Again he entered the synagogue, and a man was there who had a withered hand. They watched him to see whether he would cure him on the Sabbath, so that they might accuse him. And he said to the man who had the withered hand, “Come forward.” Then he said to them, “Is it lawful to do good or to do harm on the Sabbath, to save life or to kill?” But they were silent. He looked around at them with anger; he was grieved at their hardness of heart and said to the man, “Stretch out your hand.” He stretched it out, and his hand was restored. The Pharisees went out and immediately conspired with the Herodians against him, how to destroy him.
It’s incredibly hard for most of us to understand why anyone would get so upset by the possibility of healing someone on the Sabbath. But maybe that’s because it’s not really about healing on the Sabbath.
No, it’s about something much bigger.
We talked yesterday about the way in which God gives laws to help us get more out of life by directing us to help our neighbor (and directing our neighbor, in turn, to help us). Law creates order, we observed, and order is good, so long as it is directed to help our neighbor.

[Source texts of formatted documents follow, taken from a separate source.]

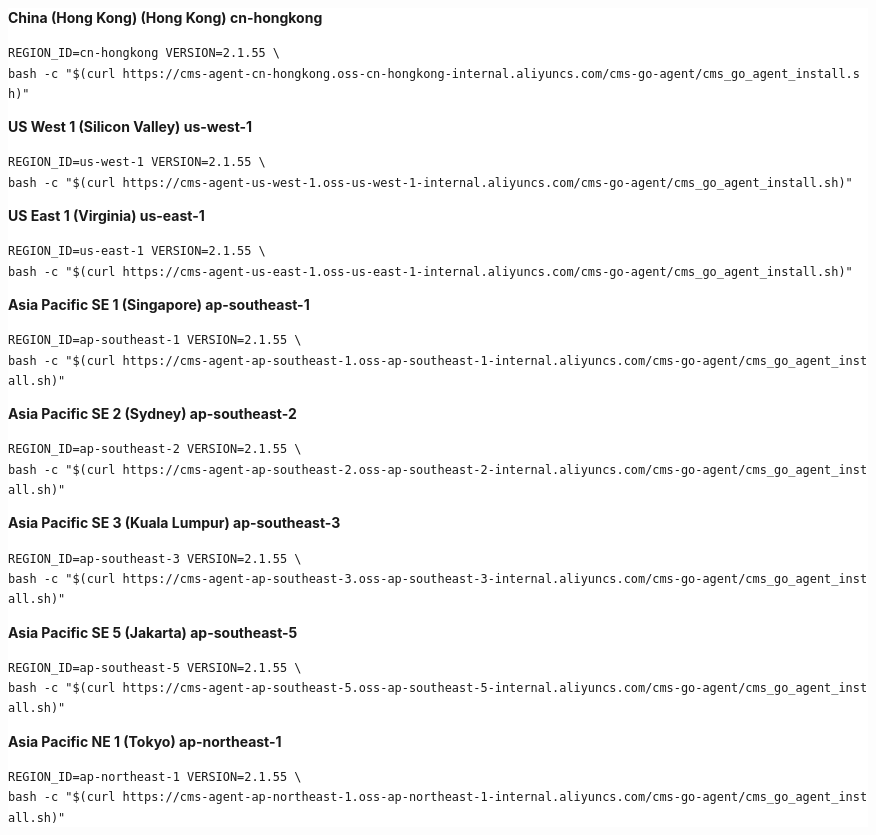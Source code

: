 **China \(Hong Kong\) \(Hong Kong\) cn-hongkong**

``` {#codeblock_k1l_keg_kcf}
REGION_ID=cn-hongkong VERSION=2.1.55 \
bash -c "$(curl https://cms-agent-cn-hongkong.oss-cn-hongkong-internal.aliyuncs.com/cms-go-agent/cms_go_agent_install.sh)"
```

**US West 1 \(Silicon Valley\) us-west-1**

``` {#codeblock_8x9_4oa_x09}
REGION_ID=us-west-1 VERSION=2.1.55 \
bash -c "$(curl https://cms-agent-us-west-1.oss-us-west-1-internal.aliyuncs.com/cms-go-agent/cms_go_agent_install.sh)"
```

**US East 1 \(Virginia\) us-east-1**

``` {#codeblock_1le_0r6_2al}
REGION_ID=us-east-1 VERSION=2.1.55 \
bash -c "$(curl https://cms-agent-us-east-1.oss-us-east-1-internal.aliyuncs.com/cms-go-agent/cms_go_agent_install.sh)"
```

**Asia Pacific SE 1 \(Singapore\) ap-southeast-1**

``` {#codeblock_eqd_iuu_94l}
REGION_ID=ap-southeast-1 VERSION=2.1.55 \
bash -c "$(curl https://cms-agent-ap-southeast-1.oss-ap-southeast-1-internal.aliyuncs.com/cms-go-agent/cms_go_agent_install.sh)"
```

**Asia Pacific SE 2 \(Sydney\) ap-southeast-2**

``` {#codeblock_dyi_j9s_0pd}
REGION_ID=ap-southeast-2 VERSION=2.1.55 \
bash -c "$(curl https://cms-agent-ap-southeast-2.oss-ap-southeast-2-internal.aliyuncs.com/cms-go-agent/cms_go_agent_install.sh)"
```

**Asia Pacific SE 3 \(Kuala Lumpur\) ap-southeast-3**

``` {#codeblock_ue2_rsc_ncf}
REGION_ID=ap-southeast-3 VERSION=2.1.55 \
bash -c "$(curl https://cms-agent-ap-southeast-3.oss-ap-southeast-3-internal.aliyuncs.com/cms-go-agent/cms_go_agent_install.sh)"
```

**Asia Pacific SE 5 \(Jakarta\) ap-southeast-5**

``` {#codeblock_i8m_6kw_2os}
REGION_ID=ap-southeast-5 VERSION=2.1.55 \
bash -c "$(curl https://cms-agent-ap-southeast-5.oss-ap-southeast-5-internal.aliyuncs.com/cms-go-agent/cms_go_agent_install.sh)"
```

**Asia Pacific NE 1 \(Tokyo\) ap-northeast-1**

``` {#codeblock_ohz_lye_u6m}
REGION_ID=ap-northeast-1 VERSION=2.1.55 \
bash -c "$(curl https://cms-agent-ap-northeast-1.oss-ap-northeast-1-internal.aliyuncs.com/cms-go-agent/cms_go_agent_install.sh)"
```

But the order the law creates can be seductive. We can begin to imagine that the actual ordering of things is what matters, not whether or not that order actually helps people. Moreover, we can begin to imagine that law grants not just order but control, in which case it becomes important to be the ones enforcing the rules. Before long we don’t care much about the law helping others or even the order it creates but rather the fact that we are in charge.
This is what is playing out here. Law has been corrupted into mere control, and Jesus therefore “breaks the law” in order reclaim the core of what the law represents: God’s love and compassion. We sometimes call this following “the spirit” rather than “the letter” of the law. But in doing so Jesus threatens those who have become accustomed to interpreting and using the law not just to maintain life-giving order but also control. Little wonder they begin to plot his death – by proclaiming and representing God’s in-breaking kingdom and boundless love – Jesus threatens their sense of order and control.

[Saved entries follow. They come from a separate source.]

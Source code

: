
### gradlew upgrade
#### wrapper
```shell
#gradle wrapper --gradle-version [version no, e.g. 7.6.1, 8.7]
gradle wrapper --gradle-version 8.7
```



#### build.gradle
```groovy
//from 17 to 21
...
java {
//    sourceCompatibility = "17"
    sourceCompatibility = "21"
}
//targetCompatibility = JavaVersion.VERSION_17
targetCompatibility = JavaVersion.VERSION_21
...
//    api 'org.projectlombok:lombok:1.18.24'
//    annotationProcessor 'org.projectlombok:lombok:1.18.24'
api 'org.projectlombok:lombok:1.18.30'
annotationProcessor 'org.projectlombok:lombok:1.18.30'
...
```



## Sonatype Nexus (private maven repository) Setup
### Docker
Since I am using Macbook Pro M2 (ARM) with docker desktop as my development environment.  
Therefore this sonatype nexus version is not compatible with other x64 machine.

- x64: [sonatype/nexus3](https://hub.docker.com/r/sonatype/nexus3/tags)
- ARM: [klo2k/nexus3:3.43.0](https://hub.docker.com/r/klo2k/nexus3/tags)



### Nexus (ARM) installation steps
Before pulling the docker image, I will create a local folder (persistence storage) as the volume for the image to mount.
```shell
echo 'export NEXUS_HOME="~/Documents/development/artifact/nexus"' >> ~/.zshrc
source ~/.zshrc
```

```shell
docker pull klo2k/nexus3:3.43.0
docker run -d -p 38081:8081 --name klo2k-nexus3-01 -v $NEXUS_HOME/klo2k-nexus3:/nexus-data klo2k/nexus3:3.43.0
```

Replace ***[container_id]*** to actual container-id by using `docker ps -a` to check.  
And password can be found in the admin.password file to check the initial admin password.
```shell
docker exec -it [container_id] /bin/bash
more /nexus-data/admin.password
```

As always, it’s so terribly easy in these stories to identity with Jesus, but on any given day God’s love may surprise us and we may be called to question whether the rules and laws we’ve known and trusted – maybe our whole lives – really represent God’s love here and now. When that happens, don’t be surprised if your thoughts also turn first to murder, as it’s incredibly hard to give up our cherished notions of what is right, even when it’s in service to love.
Prayer: Dear God, awaken us to your desire to draw all your children into an embrace of love. In Jesus’ name, Amen.